#### How to complete this task:
Exactly as they appear below, repeat the lines from the one with "This project is a" through the one with "- The employees", and no others.

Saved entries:
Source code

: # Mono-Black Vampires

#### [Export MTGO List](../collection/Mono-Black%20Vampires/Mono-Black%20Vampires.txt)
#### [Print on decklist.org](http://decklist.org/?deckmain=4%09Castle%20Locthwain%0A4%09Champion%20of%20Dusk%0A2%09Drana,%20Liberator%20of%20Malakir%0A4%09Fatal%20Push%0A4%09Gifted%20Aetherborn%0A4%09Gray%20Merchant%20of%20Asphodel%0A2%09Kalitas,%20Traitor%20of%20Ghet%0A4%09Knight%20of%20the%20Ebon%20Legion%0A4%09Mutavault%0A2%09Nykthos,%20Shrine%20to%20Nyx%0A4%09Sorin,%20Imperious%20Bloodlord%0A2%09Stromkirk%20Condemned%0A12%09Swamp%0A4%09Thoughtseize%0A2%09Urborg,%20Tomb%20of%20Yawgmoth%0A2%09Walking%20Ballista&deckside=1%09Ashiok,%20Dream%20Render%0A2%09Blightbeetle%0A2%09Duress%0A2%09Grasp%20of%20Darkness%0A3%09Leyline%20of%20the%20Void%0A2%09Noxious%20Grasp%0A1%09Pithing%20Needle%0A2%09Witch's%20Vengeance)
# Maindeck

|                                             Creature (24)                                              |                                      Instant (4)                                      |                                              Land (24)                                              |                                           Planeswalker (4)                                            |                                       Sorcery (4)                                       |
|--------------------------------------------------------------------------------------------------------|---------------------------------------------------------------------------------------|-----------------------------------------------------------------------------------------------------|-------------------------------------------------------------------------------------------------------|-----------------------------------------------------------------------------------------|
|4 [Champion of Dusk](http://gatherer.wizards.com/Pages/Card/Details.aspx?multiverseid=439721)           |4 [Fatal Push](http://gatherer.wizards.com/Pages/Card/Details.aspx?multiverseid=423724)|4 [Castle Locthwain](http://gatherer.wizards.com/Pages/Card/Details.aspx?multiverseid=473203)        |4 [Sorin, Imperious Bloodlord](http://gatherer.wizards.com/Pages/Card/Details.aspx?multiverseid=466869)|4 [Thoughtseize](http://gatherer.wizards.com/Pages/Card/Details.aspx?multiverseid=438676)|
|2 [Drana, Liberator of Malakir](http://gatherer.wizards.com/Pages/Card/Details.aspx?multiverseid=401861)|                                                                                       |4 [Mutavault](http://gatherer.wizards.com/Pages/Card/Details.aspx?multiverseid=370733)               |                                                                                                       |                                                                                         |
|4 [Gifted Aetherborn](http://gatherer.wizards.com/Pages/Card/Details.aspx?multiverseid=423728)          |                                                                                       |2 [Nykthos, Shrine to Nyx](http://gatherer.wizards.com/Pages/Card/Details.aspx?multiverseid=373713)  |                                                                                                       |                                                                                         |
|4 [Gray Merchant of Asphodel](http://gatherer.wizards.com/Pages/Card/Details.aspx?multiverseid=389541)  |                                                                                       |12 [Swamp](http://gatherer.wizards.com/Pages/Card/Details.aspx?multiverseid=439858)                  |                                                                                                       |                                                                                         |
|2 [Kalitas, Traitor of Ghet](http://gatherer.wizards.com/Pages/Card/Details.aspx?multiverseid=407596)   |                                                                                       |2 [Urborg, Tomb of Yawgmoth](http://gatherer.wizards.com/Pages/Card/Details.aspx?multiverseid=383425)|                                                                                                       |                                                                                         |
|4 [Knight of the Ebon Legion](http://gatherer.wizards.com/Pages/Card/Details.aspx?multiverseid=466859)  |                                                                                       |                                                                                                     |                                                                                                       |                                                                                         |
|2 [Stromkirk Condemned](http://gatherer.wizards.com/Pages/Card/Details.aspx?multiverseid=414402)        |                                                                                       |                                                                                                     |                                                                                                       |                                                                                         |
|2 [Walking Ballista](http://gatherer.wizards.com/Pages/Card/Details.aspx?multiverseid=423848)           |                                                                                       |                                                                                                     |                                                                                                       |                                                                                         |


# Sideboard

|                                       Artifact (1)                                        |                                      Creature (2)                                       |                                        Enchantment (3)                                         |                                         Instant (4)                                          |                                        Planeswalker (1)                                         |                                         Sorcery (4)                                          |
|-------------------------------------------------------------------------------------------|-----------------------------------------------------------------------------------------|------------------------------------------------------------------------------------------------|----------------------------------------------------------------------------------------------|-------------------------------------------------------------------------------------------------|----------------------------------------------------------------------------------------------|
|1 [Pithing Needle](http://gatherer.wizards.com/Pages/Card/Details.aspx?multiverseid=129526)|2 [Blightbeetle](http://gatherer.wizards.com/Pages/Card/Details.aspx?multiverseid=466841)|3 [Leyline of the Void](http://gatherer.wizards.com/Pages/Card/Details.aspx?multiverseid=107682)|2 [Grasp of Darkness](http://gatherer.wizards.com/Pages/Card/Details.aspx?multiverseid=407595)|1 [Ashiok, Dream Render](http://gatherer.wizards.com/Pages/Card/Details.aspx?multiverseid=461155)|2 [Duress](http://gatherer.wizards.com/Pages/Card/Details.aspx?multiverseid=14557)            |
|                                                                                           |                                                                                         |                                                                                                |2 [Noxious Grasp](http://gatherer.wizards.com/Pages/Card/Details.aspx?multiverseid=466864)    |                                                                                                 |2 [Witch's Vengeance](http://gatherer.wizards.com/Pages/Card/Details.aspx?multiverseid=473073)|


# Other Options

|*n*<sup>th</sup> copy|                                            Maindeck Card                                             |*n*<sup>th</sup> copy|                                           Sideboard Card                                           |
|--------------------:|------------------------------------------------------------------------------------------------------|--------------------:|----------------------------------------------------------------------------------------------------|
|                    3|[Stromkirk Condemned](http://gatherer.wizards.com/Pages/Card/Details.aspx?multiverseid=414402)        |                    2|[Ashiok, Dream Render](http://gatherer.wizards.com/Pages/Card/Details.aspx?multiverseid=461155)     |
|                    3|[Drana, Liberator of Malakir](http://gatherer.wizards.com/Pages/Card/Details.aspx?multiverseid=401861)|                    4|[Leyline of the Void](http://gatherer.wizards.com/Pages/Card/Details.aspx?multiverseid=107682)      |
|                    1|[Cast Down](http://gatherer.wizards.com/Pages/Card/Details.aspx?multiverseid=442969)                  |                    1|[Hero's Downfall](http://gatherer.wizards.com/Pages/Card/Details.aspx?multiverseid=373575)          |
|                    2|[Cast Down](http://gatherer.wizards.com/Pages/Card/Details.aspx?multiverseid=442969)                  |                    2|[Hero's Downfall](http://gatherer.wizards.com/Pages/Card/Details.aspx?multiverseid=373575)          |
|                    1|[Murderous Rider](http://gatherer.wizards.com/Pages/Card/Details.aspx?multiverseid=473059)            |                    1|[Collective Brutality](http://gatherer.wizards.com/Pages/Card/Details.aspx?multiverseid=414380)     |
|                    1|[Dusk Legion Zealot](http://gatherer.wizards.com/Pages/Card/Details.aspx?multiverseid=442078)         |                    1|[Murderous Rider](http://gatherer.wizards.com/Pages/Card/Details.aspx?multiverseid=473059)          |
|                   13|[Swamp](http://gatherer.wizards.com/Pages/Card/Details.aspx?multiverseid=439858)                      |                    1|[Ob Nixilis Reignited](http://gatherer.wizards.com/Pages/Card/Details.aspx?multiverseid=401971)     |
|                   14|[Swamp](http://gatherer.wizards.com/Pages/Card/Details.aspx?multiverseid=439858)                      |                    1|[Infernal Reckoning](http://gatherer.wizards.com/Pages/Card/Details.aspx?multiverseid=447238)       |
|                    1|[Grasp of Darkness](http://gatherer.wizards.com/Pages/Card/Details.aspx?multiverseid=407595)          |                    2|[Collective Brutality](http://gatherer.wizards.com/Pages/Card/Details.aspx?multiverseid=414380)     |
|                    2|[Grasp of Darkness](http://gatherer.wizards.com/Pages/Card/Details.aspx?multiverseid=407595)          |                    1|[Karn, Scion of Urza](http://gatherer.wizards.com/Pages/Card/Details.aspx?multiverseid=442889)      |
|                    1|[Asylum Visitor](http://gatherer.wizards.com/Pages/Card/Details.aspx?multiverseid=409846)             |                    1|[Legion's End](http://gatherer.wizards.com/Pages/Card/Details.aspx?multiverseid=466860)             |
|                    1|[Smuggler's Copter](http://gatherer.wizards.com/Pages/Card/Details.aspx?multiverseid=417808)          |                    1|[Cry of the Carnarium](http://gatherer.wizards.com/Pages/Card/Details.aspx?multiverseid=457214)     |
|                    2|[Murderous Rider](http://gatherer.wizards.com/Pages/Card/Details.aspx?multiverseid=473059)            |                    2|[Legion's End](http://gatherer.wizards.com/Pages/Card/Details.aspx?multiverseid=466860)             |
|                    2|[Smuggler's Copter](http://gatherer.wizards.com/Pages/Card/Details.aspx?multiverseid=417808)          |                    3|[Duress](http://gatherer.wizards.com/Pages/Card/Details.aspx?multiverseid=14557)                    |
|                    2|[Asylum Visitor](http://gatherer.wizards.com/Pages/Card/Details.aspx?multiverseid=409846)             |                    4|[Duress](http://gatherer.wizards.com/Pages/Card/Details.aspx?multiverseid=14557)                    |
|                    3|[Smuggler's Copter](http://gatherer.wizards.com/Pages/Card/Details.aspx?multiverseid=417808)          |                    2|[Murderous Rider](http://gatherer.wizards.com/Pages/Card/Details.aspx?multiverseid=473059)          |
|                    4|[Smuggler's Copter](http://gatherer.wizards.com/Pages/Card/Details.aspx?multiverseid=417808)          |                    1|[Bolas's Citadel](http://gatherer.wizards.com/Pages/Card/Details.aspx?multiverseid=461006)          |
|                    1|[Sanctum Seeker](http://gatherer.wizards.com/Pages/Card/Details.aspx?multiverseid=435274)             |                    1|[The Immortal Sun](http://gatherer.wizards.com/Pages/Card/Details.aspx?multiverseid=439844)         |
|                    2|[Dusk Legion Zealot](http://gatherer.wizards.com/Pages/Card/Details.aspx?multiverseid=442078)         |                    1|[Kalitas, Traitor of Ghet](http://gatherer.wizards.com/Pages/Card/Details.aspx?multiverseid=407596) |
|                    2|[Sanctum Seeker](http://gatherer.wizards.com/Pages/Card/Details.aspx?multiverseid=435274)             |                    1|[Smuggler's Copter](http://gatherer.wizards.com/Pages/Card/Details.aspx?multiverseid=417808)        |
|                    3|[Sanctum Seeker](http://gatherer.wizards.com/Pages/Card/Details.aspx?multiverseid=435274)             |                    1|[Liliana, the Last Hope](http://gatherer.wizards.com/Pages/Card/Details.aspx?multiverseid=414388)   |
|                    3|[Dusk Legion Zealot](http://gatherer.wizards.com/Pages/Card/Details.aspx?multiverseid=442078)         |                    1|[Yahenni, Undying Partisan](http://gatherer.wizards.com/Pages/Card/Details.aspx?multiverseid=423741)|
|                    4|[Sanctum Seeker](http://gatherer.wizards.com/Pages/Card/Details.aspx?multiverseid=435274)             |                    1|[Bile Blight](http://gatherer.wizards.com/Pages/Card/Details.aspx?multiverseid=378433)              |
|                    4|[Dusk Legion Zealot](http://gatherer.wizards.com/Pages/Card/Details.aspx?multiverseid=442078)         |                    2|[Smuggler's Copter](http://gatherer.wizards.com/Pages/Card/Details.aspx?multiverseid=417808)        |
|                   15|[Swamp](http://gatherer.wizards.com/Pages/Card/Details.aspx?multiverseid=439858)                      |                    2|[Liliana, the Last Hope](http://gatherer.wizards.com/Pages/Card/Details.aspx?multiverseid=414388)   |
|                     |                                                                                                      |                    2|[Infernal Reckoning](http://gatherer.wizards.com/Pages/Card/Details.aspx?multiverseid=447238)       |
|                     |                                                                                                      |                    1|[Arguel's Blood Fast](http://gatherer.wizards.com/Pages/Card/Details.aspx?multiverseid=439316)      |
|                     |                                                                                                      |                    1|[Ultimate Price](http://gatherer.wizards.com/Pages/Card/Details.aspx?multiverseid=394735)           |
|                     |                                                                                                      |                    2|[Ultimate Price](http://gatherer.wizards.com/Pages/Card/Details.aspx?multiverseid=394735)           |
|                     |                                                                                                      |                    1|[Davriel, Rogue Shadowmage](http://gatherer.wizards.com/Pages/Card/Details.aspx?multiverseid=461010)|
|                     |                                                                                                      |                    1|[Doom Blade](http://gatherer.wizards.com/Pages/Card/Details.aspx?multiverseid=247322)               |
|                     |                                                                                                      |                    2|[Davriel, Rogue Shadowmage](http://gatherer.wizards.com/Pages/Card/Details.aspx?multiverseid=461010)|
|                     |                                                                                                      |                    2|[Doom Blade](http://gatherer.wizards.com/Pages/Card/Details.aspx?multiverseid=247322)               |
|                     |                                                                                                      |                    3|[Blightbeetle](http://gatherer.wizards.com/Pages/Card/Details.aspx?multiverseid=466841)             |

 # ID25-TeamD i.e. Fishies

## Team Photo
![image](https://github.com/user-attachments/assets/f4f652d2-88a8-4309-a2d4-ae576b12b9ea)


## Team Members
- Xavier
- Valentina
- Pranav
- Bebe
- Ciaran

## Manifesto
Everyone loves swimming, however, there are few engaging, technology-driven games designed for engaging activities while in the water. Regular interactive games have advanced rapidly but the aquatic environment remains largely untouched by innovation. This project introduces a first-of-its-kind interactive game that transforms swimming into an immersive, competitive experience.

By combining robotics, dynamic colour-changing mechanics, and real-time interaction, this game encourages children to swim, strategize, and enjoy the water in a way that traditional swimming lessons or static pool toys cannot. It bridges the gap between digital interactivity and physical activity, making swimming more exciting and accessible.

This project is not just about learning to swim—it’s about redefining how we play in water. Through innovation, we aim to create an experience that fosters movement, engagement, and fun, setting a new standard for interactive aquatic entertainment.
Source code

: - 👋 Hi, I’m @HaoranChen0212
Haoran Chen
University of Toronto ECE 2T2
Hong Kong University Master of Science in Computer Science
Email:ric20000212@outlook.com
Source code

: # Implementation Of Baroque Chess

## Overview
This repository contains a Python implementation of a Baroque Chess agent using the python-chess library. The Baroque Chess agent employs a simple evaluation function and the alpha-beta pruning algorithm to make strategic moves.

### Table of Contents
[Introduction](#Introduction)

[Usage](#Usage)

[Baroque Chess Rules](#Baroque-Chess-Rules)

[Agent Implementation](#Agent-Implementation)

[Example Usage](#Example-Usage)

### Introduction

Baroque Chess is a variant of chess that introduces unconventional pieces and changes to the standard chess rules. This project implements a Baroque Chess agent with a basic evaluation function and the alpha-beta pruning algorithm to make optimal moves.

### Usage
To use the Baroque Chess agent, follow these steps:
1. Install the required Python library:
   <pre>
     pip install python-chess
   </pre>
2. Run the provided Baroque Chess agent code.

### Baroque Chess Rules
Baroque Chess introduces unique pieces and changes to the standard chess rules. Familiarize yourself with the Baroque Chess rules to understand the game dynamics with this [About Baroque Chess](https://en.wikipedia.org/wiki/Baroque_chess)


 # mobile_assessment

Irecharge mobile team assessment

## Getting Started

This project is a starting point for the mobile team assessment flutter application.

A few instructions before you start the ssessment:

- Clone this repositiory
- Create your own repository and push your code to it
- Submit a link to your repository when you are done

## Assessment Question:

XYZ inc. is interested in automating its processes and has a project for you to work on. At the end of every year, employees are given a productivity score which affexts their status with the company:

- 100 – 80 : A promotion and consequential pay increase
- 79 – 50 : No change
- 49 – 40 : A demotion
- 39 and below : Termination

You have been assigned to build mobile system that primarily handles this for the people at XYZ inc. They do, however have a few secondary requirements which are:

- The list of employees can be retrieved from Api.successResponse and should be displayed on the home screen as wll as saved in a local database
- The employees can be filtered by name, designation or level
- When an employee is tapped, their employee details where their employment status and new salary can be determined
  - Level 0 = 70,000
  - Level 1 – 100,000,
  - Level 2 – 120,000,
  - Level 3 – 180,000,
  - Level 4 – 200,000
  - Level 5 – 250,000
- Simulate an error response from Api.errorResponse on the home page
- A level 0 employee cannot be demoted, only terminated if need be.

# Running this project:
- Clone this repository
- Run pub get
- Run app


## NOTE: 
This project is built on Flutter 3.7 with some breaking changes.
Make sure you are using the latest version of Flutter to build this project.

#### Answer for this exercise:
This project is a starting point for the mobile team assessment flutter application.

A few instructions before you start the ssessment:

- Clone this repositiory
- Create your own repository and push your code to it
- Submit a link to your repository when you are done

## Assessment Question:

XYZ inc. is interested in automating its processes and has a project for you to work on. At the end of every year, employees are given a productivity score which affexts their status with the company:

- 100 – 80 : A promotion and consequential pay increase
- 79 – 50 : No change
- 49 – 40 : A demotion
- 39 and below : Termination

You have been assigned to build mobile system that primarily handles this for the people at XYZ inc. They do, however have a few secondary requirements which are:

- The list of employees can be retrieved from Api.successResponse and should be displayed on the home screen as wll as saved in a local database
- The employees can be filtered by name, designation or level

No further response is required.